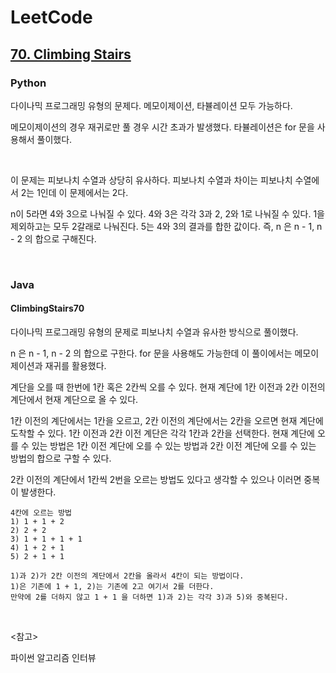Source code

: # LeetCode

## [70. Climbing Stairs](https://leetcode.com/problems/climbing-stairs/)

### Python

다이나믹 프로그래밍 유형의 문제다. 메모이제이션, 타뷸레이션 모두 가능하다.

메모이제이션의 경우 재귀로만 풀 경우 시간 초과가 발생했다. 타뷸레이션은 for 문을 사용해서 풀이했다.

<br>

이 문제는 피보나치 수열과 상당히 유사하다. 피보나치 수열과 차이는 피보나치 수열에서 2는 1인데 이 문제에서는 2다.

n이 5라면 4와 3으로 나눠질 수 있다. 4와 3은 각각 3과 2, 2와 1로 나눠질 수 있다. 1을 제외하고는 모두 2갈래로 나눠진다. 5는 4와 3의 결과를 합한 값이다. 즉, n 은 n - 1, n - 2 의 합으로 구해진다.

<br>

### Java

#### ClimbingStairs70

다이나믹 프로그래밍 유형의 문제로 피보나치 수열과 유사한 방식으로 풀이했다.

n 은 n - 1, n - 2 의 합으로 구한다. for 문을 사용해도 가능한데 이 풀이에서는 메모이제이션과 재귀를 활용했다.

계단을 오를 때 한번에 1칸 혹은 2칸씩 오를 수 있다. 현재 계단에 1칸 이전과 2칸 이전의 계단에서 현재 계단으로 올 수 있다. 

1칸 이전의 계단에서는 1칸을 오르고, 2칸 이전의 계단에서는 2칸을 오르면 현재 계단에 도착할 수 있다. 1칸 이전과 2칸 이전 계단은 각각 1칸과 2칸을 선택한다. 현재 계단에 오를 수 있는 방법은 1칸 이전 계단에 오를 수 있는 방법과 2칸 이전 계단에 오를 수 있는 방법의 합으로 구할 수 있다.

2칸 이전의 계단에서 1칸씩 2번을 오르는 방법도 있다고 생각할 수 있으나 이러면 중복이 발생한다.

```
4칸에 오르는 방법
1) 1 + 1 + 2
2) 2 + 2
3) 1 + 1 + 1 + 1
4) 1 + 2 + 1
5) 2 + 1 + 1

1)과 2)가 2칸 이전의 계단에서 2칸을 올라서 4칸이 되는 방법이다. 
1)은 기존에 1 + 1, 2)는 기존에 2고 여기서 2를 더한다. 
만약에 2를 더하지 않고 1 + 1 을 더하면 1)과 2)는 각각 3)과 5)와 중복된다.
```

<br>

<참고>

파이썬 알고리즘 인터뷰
---
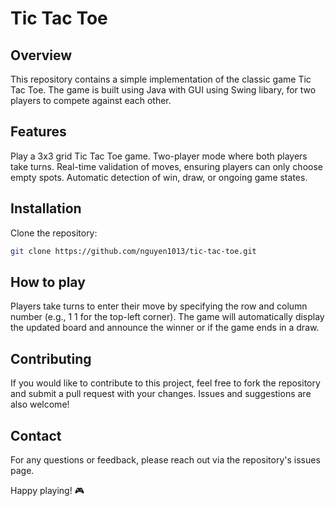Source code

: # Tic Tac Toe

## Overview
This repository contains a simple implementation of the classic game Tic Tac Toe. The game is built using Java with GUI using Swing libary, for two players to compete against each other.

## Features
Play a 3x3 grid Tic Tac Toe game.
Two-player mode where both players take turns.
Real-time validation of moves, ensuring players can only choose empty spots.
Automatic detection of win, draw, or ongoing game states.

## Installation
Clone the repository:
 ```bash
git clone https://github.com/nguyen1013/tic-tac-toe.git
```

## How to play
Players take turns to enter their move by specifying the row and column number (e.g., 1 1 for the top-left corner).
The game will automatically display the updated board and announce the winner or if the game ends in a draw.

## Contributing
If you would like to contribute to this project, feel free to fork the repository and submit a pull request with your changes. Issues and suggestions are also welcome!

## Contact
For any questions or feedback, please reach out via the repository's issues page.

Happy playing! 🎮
...
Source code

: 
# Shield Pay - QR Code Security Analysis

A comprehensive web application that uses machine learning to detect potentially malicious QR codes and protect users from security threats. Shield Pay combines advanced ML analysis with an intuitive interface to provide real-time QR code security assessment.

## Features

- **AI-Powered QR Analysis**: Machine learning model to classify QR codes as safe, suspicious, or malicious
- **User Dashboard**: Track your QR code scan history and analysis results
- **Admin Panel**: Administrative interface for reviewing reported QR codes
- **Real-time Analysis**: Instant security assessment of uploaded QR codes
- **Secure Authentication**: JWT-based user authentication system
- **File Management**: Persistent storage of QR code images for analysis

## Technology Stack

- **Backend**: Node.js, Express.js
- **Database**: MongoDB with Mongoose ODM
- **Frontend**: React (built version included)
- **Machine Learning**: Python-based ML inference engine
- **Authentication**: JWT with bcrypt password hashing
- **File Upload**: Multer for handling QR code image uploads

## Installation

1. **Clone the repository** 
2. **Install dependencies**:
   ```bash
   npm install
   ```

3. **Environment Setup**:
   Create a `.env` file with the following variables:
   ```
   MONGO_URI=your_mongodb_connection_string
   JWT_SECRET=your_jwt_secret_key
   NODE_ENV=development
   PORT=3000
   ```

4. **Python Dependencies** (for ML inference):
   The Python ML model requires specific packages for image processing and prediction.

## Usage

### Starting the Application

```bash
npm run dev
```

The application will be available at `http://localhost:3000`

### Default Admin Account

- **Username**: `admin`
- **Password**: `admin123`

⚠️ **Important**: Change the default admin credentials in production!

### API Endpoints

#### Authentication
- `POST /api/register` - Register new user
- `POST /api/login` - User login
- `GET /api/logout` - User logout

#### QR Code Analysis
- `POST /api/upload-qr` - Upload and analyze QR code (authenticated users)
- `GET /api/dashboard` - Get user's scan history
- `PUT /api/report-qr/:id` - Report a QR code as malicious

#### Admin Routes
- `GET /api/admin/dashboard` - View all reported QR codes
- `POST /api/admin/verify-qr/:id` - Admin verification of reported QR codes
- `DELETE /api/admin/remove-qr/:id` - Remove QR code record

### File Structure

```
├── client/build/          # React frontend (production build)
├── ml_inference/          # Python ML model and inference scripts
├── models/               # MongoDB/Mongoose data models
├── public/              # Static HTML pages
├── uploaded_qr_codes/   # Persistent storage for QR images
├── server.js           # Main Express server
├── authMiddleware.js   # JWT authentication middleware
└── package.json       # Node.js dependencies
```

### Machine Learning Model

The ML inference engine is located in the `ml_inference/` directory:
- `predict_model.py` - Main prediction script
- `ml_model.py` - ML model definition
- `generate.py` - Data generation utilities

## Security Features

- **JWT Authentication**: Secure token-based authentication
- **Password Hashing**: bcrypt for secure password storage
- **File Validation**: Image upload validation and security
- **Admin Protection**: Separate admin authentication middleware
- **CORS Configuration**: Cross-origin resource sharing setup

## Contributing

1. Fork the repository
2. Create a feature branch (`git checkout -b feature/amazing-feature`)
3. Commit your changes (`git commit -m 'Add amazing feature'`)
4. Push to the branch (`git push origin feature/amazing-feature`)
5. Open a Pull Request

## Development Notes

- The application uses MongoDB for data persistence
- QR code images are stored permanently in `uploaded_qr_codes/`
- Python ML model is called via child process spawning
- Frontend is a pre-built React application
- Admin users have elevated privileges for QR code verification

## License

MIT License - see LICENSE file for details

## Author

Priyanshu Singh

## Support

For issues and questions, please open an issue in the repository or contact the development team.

--- ABOUT THIS EXERCISE ---
Using the listing above, state the number of lines that hold "interface", with no other text.

--- COMPLETED EXERCISE ---
2